Segment Start: DATA FOR THE TASK

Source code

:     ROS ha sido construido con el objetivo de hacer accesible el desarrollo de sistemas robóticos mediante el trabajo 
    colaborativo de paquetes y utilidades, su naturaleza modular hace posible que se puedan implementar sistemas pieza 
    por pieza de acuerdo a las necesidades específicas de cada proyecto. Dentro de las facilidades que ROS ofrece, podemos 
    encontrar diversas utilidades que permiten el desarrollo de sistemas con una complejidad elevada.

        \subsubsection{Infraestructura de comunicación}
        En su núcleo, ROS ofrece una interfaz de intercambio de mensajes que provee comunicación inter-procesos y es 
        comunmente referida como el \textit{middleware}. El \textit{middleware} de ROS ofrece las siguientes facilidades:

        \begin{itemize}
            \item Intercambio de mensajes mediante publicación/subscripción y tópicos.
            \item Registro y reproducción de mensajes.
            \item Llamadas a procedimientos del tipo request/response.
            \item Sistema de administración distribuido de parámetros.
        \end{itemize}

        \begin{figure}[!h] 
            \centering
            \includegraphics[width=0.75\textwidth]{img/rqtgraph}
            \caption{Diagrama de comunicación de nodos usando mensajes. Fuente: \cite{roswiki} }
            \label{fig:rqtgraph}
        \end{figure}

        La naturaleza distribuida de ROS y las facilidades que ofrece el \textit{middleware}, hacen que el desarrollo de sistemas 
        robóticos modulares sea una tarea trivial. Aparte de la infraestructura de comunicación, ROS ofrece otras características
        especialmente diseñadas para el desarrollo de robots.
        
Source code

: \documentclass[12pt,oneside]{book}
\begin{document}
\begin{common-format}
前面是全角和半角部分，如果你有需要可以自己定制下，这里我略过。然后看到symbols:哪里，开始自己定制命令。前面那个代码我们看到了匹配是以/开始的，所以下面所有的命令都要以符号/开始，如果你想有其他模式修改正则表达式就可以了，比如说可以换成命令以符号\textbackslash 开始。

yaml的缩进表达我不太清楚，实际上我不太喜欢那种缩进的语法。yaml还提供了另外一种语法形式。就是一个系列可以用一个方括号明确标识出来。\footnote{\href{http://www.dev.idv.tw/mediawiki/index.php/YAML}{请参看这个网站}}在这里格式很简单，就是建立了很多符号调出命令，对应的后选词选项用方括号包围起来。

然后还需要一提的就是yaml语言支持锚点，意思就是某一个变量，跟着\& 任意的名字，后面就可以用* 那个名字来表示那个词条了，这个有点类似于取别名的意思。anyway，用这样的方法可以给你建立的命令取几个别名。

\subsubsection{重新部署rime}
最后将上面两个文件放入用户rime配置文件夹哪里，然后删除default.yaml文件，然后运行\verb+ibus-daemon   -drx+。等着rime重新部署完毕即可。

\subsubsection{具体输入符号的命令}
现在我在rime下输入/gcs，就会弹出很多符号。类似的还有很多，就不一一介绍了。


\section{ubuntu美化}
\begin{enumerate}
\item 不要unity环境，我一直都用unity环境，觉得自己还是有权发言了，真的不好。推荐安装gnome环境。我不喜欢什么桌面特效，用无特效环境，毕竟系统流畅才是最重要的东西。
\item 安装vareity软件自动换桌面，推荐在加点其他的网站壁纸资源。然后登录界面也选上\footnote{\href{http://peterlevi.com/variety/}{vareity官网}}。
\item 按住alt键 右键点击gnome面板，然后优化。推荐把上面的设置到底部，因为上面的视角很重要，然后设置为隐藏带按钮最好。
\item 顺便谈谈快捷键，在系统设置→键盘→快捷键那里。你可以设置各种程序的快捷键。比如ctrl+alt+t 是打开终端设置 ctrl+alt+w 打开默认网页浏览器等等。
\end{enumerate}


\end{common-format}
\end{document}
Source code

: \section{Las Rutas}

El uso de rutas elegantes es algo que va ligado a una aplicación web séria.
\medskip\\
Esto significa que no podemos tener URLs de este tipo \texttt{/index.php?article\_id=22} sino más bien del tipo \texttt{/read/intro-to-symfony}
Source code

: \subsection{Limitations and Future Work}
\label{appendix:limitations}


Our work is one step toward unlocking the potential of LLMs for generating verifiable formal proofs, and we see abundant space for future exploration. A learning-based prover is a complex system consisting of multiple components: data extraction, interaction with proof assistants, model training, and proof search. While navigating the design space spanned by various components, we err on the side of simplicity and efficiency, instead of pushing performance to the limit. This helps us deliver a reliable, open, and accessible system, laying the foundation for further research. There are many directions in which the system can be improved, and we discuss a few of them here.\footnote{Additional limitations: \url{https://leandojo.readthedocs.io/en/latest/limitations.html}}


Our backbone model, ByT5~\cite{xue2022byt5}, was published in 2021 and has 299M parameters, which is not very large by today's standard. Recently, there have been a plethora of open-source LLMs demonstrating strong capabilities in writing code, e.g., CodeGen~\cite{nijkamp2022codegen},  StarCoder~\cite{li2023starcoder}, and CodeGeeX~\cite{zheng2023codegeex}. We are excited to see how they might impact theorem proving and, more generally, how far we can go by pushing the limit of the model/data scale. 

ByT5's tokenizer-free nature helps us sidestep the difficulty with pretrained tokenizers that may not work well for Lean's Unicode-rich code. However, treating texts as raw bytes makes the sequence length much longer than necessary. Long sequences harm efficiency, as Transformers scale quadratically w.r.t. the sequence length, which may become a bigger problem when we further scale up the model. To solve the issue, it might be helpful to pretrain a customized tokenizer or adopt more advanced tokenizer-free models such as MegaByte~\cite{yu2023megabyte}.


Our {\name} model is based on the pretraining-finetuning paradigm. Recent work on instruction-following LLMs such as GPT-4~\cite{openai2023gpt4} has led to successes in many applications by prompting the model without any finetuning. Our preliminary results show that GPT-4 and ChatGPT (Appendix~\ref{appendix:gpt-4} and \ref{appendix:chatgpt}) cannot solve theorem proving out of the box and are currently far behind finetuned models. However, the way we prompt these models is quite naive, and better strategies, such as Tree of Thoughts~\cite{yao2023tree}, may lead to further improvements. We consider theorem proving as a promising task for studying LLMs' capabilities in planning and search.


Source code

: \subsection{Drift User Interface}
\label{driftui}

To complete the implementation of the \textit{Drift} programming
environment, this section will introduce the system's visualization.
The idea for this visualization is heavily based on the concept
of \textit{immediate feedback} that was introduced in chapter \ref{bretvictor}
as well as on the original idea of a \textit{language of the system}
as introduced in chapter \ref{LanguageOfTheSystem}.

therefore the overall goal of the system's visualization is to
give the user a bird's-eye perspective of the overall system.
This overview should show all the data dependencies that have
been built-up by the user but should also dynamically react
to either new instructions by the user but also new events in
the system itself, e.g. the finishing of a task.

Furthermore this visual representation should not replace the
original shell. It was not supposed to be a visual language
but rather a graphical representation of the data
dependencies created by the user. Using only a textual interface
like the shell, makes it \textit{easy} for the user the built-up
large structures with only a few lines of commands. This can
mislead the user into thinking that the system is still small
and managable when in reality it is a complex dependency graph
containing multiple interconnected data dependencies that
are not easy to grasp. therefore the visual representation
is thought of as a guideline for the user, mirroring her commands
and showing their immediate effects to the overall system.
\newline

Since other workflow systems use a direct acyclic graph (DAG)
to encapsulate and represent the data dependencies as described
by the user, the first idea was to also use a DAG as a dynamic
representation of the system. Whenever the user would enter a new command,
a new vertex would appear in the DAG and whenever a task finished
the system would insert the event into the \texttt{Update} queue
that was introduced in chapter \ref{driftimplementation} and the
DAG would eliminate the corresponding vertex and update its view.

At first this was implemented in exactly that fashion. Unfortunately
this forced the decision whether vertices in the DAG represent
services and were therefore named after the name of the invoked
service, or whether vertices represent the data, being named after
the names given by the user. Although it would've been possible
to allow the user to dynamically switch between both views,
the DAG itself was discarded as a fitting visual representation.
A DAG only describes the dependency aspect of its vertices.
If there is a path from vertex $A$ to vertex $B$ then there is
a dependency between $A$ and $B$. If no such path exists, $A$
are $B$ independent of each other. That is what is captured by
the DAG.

Segment End: DATA FOR THE TASK
Segment Start: DATA FOR THE TASK

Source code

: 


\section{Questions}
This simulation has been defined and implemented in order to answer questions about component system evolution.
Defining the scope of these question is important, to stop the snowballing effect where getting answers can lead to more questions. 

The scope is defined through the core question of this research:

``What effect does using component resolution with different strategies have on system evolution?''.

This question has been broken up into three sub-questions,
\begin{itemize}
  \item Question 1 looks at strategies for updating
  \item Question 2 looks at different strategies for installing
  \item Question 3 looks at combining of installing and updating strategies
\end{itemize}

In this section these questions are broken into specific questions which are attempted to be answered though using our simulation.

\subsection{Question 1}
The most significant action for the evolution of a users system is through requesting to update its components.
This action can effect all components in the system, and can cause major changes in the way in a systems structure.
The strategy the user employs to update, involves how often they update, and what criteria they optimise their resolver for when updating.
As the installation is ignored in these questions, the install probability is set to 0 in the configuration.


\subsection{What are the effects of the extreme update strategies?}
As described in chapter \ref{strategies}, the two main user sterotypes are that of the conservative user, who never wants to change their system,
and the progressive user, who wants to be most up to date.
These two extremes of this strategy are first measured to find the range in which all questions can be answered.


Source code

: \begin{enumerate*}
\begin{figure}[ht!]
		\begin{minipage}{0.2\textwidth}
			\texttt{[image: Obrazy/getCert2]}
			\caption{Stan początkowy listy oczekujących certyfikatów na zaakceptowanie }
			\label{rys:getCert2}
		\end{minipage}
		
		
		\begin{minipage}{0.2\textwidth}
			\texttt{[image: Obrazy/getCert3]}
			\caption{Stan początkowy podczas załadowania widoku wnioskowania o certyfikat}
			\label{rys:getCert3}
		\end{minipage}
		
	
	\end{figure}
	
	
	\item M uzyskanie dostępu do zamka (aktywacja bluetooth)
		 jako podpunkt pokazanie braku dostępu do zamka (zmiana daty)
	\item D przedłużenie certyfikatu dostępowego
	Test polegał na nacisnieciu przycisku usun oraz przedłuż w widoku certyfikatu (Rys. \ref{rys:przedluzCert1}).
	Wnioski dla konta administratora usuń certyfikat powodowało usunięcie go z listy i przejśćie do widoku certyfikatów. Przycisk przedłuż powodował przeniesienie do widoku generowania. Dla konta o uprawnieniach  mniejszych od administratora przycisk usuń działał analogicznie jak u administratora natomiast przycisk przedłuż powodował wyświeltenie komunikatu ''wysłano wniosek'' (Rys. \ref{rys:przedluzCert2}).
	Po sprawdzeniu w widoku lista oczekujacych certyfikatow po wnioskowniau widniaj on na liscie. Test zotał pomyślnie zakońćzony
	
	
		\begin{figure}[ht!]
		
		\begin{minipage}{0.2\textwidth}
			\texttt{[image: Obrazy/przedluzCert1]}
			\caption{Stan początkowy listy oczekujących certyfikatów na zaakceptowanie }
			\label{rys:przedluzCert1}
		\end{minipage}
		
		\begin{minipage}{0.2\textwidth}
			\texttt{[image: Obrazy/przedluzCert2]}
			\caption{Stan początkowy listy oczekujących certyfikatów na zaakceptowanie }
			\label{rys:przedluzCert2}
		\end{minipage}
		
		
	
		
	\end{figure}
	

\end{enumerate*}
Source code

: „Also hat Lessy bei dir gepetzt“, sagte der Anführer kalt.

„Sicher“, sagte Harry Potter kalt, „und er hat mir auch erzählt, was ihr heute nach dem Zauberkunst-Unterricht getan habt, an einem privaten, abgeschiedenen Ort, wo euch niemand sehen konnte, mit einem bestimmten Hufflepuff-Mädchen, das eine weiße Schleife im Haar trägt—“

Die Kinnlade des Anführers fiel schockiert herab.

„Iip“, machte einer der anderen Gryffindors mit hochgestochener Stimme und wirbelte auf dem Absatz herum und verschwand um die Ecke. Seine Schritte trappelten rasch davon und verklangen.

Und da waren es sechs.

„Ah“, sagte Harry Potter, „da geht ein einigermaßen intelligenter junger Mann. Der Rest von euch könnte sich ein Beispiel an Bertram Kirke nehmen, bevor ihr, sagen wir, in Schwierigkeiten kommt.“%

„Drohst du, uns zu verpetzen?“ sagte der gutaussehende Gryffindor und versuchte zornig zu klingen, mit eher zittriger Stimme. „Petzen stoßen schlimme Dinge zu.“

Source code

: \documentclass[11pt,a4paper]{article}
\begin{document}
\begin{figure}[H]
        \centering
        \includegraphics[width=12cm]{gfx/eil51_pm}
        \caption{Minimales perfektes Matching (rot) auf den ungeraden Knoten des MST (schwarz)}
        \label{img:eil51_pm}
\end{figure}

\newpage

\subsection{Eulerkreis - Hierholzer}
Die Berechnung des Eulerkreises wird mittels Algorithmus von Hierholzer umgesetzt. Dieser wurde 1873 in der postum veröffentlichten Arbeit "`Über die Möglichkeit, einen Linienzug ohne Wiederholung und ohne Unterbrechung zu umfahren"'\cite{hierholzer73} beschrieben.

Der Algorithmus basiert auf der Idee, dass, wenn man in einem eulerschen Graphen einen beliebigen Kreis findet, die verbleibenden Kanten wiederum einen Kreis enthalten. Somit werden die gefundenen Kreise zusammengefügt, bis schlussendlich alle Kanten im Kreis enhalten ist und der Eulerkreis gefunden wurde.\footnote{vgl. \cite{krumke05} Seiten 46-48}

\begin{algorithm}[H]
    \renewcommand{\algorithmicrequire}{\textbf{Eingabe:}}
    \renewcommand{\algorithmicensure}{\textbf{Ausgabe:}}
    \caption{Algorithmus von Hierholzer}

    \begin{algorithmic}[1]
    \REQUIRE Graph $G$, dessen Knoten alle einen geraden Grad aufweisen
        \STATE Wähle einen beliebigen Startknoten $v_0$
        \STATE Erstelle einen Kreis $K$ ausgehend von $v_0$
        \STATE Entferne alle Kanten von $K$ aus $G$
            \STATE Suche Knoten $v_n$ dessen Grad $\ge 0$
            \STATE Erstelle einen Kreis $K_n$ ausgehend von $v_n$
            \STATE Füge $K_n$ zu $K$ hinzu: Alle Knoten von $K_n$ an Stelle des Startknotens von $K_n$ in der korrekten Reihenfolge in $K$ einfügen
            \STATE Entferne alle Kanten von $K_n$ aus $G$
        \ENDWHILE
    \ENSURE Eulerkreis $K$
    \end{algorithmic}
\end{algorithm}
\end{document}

Segment End: DATA FOR THE TASK
Segment Start: DATA FOR THE TASK

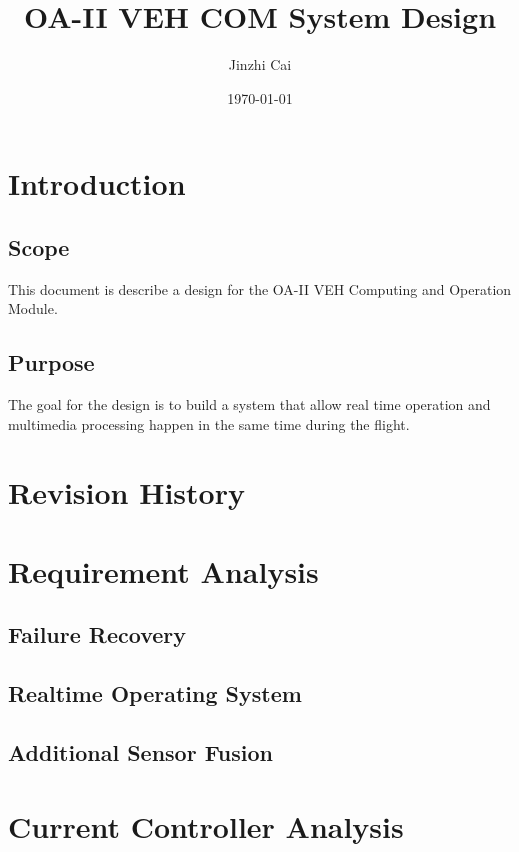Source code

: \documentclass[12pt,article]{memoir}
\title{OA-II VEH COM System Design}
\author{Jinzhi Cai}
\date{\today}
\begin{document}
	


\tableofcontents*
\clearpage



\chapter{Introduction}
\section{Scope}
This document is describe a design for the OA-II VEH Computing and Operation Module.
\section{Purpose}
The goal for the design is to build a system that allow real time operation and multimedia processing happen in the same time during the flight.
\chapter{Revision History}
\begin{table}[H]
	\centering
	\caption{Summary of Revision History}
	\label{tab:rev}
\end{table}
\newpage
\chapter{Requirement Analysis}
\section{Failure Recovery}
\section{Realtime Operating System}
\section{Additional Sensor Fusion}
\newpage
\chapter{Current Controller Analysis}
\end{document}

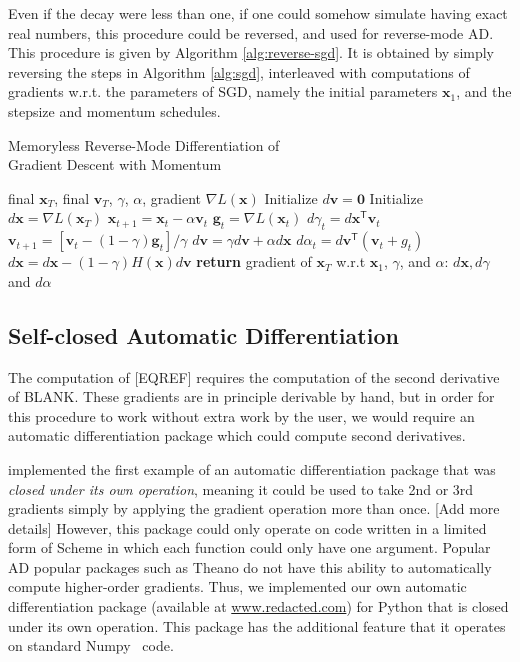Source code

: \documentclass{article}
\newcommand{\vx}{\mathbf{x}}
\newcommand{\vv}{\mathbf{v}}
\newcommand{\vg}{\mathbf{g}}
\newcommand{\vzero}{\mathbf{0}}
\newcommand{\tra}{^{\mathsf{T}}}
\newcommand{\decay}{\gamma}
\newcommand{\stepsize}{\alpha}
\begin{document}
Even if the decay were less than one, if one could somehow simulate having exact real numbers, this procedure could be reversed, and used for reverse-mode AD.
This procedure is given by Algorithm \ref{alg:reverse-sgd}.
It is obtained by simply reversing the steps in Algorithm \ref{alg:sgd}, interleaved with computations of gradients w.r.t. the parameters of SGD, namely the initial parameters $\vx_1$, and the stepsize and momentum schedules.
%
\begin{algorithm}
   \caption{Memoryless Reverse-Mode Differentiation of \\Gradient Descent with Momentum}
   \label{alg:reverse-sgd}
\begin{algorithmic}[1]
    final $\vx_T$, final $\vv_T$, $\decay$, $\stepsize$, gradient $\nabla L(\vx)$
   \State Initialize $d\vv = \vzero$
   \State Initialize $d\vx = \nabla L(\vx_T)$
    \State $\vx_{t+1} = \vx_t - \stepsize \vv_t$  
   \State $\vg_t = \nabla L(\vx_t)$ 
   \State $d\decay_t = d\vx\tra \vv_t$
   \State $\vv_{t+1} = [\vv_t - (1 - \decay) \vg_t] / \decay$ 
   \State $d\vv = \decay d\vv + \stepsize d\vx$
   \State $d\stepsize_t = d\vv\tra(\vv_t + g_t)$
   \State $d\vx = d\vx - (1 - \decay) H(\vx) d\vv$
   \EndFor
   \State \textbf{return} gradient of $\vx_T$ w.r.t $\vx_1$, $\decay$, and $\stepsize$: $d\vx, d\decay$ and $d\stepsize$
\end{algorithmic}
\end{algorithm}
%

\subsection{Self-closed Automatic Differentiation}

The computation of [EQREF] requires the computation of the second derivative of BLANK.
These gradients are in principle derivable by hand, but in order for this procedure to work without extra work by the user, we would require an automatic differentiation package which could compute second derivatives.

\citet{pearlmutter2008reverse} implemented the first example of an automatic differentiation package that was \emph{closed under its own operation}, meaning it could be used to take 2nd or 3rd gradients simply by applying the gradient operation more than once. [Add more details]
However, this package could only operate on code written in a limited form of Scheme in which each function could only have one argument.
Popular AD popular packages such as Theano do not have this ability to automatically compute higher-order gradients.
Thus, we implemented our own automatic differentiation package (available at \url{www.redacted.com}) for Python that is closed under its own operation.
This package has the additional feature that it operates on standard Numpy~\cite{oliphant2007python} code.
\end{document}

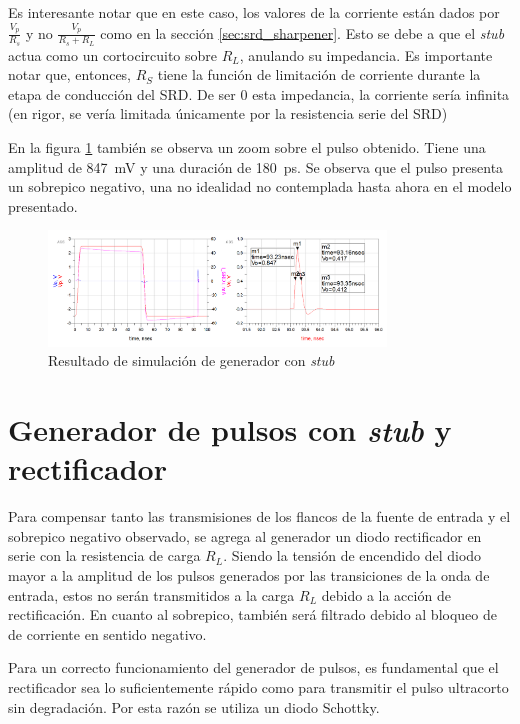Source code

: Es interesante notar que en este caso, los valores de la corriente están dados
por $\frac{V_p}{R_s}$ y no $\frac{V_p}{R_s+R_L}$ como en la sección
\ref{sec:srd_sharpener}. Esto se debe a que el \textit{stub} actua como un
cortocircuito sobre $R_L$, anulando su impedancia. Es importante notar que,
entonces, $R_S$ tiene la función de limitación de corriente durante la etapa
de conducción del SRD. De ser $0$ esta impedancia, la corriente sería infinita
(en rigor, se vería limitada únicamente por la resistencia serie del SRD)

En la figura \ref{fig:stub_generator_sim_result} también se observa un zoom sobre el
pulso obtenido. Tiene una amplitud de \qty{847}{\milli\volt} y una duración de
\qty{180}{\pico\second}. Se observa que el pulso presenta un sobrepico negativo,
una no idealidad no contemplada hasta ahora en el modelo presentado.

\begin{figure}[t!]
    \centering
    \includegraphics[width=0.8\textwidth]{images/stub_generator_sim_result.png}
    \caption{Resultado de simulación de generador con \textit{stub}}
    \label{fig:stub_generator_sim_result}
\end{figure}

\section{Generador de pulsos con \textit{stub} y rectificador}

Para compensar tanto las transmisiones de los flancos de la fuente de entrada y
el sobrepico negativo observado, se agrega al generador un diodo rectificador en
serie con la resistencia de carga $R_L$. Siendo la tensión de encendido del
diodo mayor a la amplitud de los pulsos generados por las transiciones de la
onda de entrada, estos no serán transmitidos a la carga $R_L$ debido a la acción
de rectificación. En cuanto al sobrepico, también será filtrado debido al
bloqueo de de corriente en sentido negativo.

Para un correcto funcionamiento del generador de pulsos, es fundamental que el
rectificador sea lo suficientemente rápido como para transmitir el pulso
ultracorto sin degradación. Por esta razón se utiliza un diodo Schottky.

Segment End: DATA FOR THE TASK

» **WHAT IS EXPECTED**:
Write out each line above that contains the word "visualization".

» **WORKED SOLUTION**:
environment, this section will introduce the system's visualization.
The idea for this visualization is heavily based on the concept
therefore the overall goal of the system's visualization is to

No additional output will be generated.